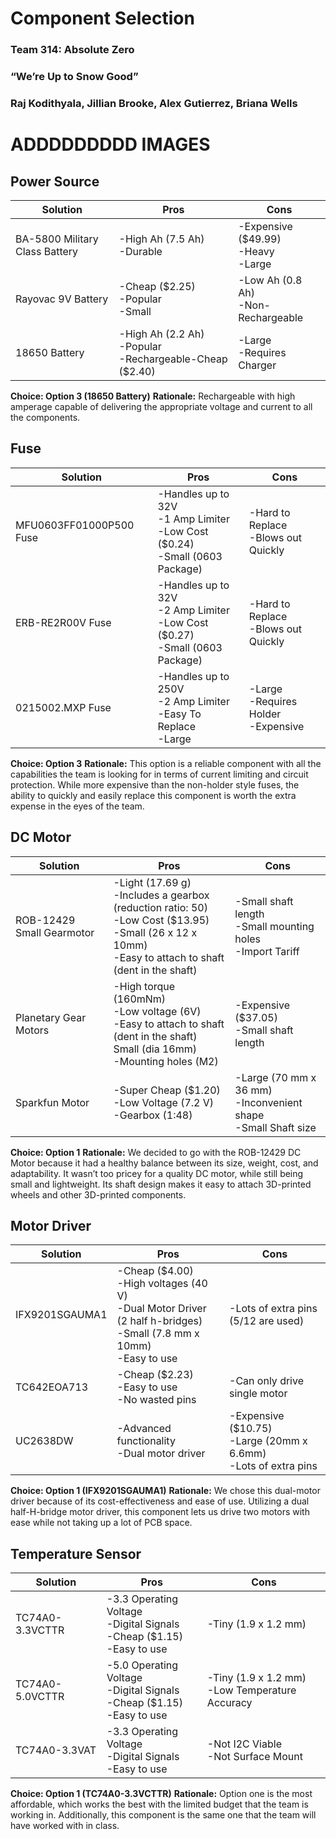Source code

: # Component Selection

### Team 314: Absolute Zero

### “We’re Up to Snow Good”

### Raj Kodithyala, Jillian Brooke, Alex Gutierrez, Briana Wells
# ADDDDDDDDD IMAGES

## Power Source
| **Solution** | **Pros** | **Cons** |
| ---------------------------------------- | --------- | --------- |
| BA-5800 Military Class Battery | -High Ah (7.5 Ah)<br/>-Durable | -Expensive ($49.99)<br/>-Heavy<br/>-Large |
| Rayovac 9V Battery | -Cheap ($2.25)<br/>-Popular<br/>-Small | -Low Ah (0.8 Ah)<br/>-Non-Rechargeable |
| 18650 Battery | -High Ah (2.2 Ah)<br/>-Popular<br/>-Rechargeable-Cheap ($2.40) | -Large<br/>-Requires Charger |

**Choice: Option 3 (18650 Battery)**
**Rationale:** Rechargeable with high amperage capable of delivering the appropriate voltage and current to all the components.

## Fuse
| **Solution** | **Pros** | **Cons** |
| ---------------------------------------- | --------- | --------- |
| MFU0603FF01000P500 Fuse | -Handles up to 32V<br/>-1 Amp Limiter <br/>-Low Cost ($0.24)<br/>-Small (0603 Package) | -Hard to Replace<br/>-Blows out Quickly |
| ERB-RE2R00V Fuse | -Handles up to 32V<br/>-2 Amp Limiter<br/>-Low Cost ($0.27)<br/>-Small (0603 Package) | -Hard to Replace<br/>-Blows out Quickly |
| 0215002.MXP Fuse| -Handles up to 250V<br/>-2 Amp Limiter<br/>-Easy To Replace<br/>-Large | -Large<br/>-Requires Holder<br/>-Expensive |

**Choice: Option 3**
**Rationale:** This option is a reliable component with all the capabilities the team is looking for in terms of current limiting and circuit protection. While more expensive than the non-holder style fuses, the ability to quickly and easily replace this component is worth the extra expense in the eyes of the team. 

## DC Motor
| **Solution** | **Pros** | **Cons** |
| ---------------------------------------- | --------- | --------- |
| ROB-12429 Small Gearmotor | -Light (17.69 g)<br/>-Includes a gearbox (reduction ratio: 50)<br/>-Low Cost ($13.95)<br/>-Small (26 x 12 x 10mm)<br/>-Easy to attach to shaft (dent in the shaft) | -Small shaft length<br/>-Small mounting holes<br/>-Import Tariff |
| Planetary Gear Motors | -High torque (160mNm)<br/>-Low voltage (6V)<br/>-Easy to attach to shaft (dent in the shaft)<br/>Small (dia 16mm)<br/>-Mounting holes (M2) | -Expensive ($37.05)<br/>-Small shaft length |
| Sparkfun Motor | -Super Cheap ($1.20)<br/>-Low Voltage (7.2 V)<br/>-Gearbox (1:48) | -Large (70 mm x 36 mm)<br/>-Inconvenient shape<br/>-Small Shaft size|

**Choice: Option 1**
**Rationale:** We decided to go with the ROB-12429 DC Motor because it had a healthy balance between its size, weight, cost, and adaptability. It wasn’t too pricey for a quality DC motor, while still being small and lightweight. Its shaft design makes it easy to attach 3D-printed wheels and other 3D-printed components.

## Motor Driver
| **Solution** | **Pros** | **Cons** |
| ---------------------------------------- | --------- | --------- |
| IFX9201SGAUMA1 | -Cheap ($4.00)<br/>-High voltages (40 V)<br/>-Dual Motor Driver (2 half h-bridges)<br/>-Small (7.8 mm x 10mm)<br/>-Easy to use | -Lots of extra pins (5/12 are used) |
| TC642EOA713 | -Cheap ($2.23)<br/>-Easy to use<br/>-No wasted pins | -Can only drive single motor |
| UC2638DW | -Advanced functionality<br/>-Dual motor driver | -Expensive ($10.75)<br/>-Large (20mm x 6.6mm)<br/>-Lots of extra pins |

**Choice: Option 1 (IFX9201SGAUMA1)**
**Rationale:** We chose this dual-motor driver because of its cost-effectiveness and ease of use. Utilizing a dual half-H-bridge motor driver, this component lets us drive two motors with ease while not taking up a lot of PCB space. 

## Temperature Sensor
| **Solution** | **Pros** | **Cons** |
| ---------------------------------------- | --------- | --------- |
| TC74A0-3.3VCTTR | -3.3 Operating Voltage<br/>-Digital Signals<br/>-Cheap ($1.15)<br/>-Easy to use | -Tiny (1.9 x 1.2 mm) |
| TC74A0-5.0VCTTR | -5.0 Operating Voltage<br/>-Digital Signals<br/>-Cheap ($1.15)<br/>-Easy to use | -Tiny (1.9 x 1.2 mm)<br/>-Low Temperature Accuracy |
| TC74A0-3.3VAT | -3.3 Operating Voltage<br/>-Digital Signals<br/>-Easy to use | -Not I2C Viable<br/>-Not Surface Mount |

**Choice: Option 1 (TC74A0-3.3VCTTR)**
**Rationale:**  Option one is the most affordable, which works the best with the limited budget that the team is working in. Additionally, this component is the same one that the team will have worked with in class.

++++

* What you need to do *
Every line above should be retyped exactly; the pictures do not belong in the copy.

* Answer for this exercise *
Source code

: # Component Selection

### Team 314: Absolute Zero

### “We’re Up to Snow Good”

### Raj Kodithyala, Jillian Brooke, Alex Gutierrez, Briana Wells
# ADDDDDDDDD IMAGES

## Power Source
| **Solution** | **Pros** | **Cons** |
| ---------------------------------------- | --------- | --------- |
| BA-5800 Military Class Battery | -High Ah (7.5 Ah)<br/>-Durable | -Expensive ($49.99)<br/>-Heavy<br/>-Large |
| Rayovac 9V Battery | -Cheap ($2.25)<br/>-Popular<br/>-Small | -Low Ah (0.8 Ah)<br/>-Non-Rechargeable |
| 18650 Battery | -High Ah (2.2 Ah)<br/>-Popular<br/>-Rechargeable-Cheap ($2.40) | -Large<br/>-Requires Charger |

**Choice: Option 3 (18650 Battery)**
**Rationale:** Rechargeable with high amperage capable of delivering the appropriate voltage and current to all the components.

## Fuse
| **Solution** | **Pros** | **Cons** |
| ---------------------------------------- | --------- | --------- |
| MFU0603FF01000P500 Fuse | -Handles up to 32V<br/>-1 Amp Limiter <br/>-Low Cost ($0.24)<br/>-Small (0603 Package) | -Hard to Replace<br/>-Blows out Quickly |
| ERB-RE2R00V Fuse | -Handles up to 32V<br/>-2 Amp Limiter<br/>-Low Cost ($0.27)<br/>-Small (0603 Package) | -Hard to Replace<br/>-Blows out Quickly |
| 0215002.MXP Fuse| -Handles up to 250V<br/>-2 Amp Limiter<br/>-Easy To Replace<br/>-Large | -Large<br/>-Requires Holder<br/>-Expensive |

**Choice: Option 3**
**Rationale:** This option is a reliable component with all the capabilities the team is looking for in terms of current limiting and circuit protection. While more expensive than the non-holder style fuses, the ability to quickly and easily replace this component is worth the extra expense in the eyes of the team. 

## DC Motor
| **Solution** | **Pros** | **Cons** |
| ---------------------------------------- | --------- | --------- |
| ROB-12429 Small Gearmotor | -Light (17.69 g)<br/>-Includes a gearbox (reduction ratio: 50)<br/>-Low Cost ($13.95)<br/>-Small (26 x 12 x 10mm)<br/>-Easy to attach to shaft (dent in the shaft) | -Small shaft length<br/>-Small mounting holes<br/>-Import Tariff |
| Planetary Gear Motors | -High torque (160mNm)<br/>-Low voltage (6V)<br/>-Easy to attach to shaft (dent in the shaft)<br/>Small (dia 16mm)<br/>-Mounting holes (M2) | -Expensive ($37.05)<br/>-Small shaft length |
| Sparkfun Motor | -Super Cheap ($1.20)<br/>-Low Voltage (7.2 V)<br/>-Gearbox (1:48) | -Large (70 mm x 36 mm)<br/>-Inconvenient shape<br/>-Small Shaft size|

**Choice: Option 1**
**Rationale:** We decided to go with the ROB-12429 DC Motor because it had a healthy balance between its size, weight, cost, and adaptability. It wasn’t too pricey for a quality DC motor, while still being small and lightweight. Its shaft design makes it easy to attach 3D-printed wheels and other 3D-printed components.

## Motor Driver
| **Solution** | **Pros** | **Cons** |
| ---------------------------------------- | --------- | --------- |
| IFX9201SGAUMA1 | -Cheap ($4.00)<br/>-High voltages (40 V)<br/>-Dual Motor Driver (2 half h-bridges)<br/>-Small (7.8 mm x 10mm)<br/>-Easy to use | -Lots of extra pins (5/12 are used) |
| TC642EOA713 | -Cheap ($2.23)<br/>-Easy to use<br/>-No wasted pins | -Can only drive single motor |
| UC2638DW | -Advanced functionality<br/>-Dual motor driver | -Expensive ($10.75)<br/>-Large (20mm x 6.6mm)<br/>-Lots of extra pins |

**Choice: Option 1 (IFX9201SGAUMA1)**
**Rationale:** We chose this dual-motor driver because of its cost-effectiveness and ease of use. Utilizing a dual half-H-bridge motor driver, this component lets us drive two motors with ease while not taking up a lot of PCB space. 

## Temperature Sensor
| **Solution** | **Pros** | **Cons** |
| ---------------------------------------- | --------- | --------- |
| TC74A0-3.3VCTTR | -3.3 Operating Voltage<br/>-Digital Signals<br/>-Cheap ($1.15)<br/>-Easy to use | -Tiny (1.9 x 1.2 mm) |
| TC74A0-5.0VCTTR | -5.0 Operating Voltage<br/>-Digital Signals<br/>-Cheap ($1.15)<br/>-Easy to use | -Tiny (1.9 x 1.2 mm)<br/>-Low Temperature Accuracy |
| TC74A0-3.3VAT | -3.3 Operating Voltage<br/>-Digital Signals<br/>-Easy to use | -Not I2C Viable<br/>-Not Surface Mount |

**Choice: Option 1 (TC74A0-3.3VCTTR)**
**Rationale:**  Option one is the most affordable, which works the best with the limited budget that the team is working in. Additionally, this component is the same one that the team will have worked with in class.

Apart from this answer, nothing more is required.